Yuen Long 元朗
- Full name: Yuen Long Football Club 元朗足球隊
- Nicknames: The Tangerines Squire team (鄉紳班)
- Founded: 1959 (as Yuen Long District Sport Association) 2013 (as Yuen Long Football Club)
- Ground: Tin Yip Road Park
- President: Wilson Wong
- Chairman: Wong Tak Sun
- Head coach: Yip Tsz Chun
- League: Hong Kong First Division
- 2025–26: First Division, 8th of 14
- Website: www.facebook.com/BestUnionYUENLONG/
| Home colours | Away colours |

= Yuen Long FC =

Hong Kong football club

Yuen Long Football Club (元朗足球隊), known as Best Union Yuen Long (佳聯元朗) for sponsorship reasons, is a Hong Kong professional football club based in Yuen Long which currently competes in the Hong Kong First Division.

The football teams of the club were originally organised by Yuen Long District Sports Association (元朗區體育會).

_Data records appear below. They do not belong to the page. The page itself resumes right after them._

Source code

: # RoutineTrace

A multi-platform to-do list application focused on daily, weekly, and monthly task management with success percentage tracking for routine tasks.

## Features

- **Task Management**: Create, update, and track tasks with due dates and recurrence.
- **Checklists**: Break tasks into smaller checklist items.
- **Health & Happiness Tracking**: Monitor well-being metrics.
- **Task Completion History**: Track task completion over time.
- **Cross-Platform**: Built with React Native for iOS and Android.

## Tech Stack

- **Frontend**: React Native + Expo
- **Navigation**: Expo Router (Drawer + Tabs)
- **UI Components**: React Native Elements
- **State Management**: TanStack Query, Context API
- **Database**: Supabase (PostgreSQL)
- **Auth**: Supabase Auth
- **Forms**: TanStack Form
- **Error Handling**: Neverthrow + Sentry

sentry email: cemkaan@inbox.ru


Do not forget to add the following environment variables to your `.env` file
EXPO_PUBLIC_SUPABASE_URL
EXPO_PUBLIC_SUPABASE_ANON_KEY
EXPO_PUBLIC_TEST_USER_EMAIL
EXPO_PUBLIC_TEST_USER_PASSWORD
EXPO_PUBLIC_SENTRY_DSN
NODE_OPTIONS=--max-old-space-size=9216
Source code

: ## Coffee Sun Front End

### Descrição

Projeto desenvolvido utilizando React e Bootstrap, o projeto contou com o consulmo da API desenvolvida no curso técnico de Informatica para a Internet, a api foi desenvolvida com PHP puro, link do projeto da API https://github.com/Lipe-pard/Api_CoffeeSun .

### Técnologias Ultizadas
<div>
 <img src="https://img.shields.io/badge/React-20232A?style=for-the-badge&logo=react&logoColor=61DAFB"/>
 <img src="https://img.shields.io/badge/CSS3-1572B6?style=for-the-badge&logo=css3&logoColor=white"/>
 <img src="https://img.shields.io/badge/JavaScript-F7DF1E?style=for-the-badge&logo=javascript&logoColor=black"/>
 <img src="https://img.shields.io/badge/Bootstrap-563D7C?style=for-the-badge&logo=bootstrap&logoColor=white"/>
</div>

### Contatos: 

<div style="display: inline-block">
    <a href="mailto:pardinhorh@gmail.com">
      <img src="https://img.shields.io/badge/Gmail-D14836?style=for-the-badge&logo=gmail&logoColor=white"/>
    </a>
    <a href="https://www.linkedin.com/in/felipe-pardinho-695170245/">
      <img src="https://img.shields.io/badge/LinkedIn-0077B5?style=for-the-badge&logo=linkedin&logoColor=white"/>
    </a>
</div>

In 2013, Yuen Long Football Club was established as a private entity, separate from the district sports association.

==History==
Yuen Long District Sport Association was established by former chairmen of Hong Kong Football Association, Fu Lee Sha and Tsang Sam Chiu in 1959.

The team entered the former Hong Kong Third Division in 1959–60 season. The team carried a three-year plan to get promotion to Hong Kong First Division. In 1961–62, the team became the first district team to compete in First Division. In 1962–63, the team gained their first top Division League title. In 1967–68, the team captured their first Senior Shield by beating Tung Sing. In 1968–69, the team turned professional until 1972–73 when it focused on a youth squad. In 1978–79, the team beat the league giant Seiko in FA Cup final, which avoided Seiko from capturing all the 6 major trophies in the season. In 1979–80, the team quit the league due to financial problems.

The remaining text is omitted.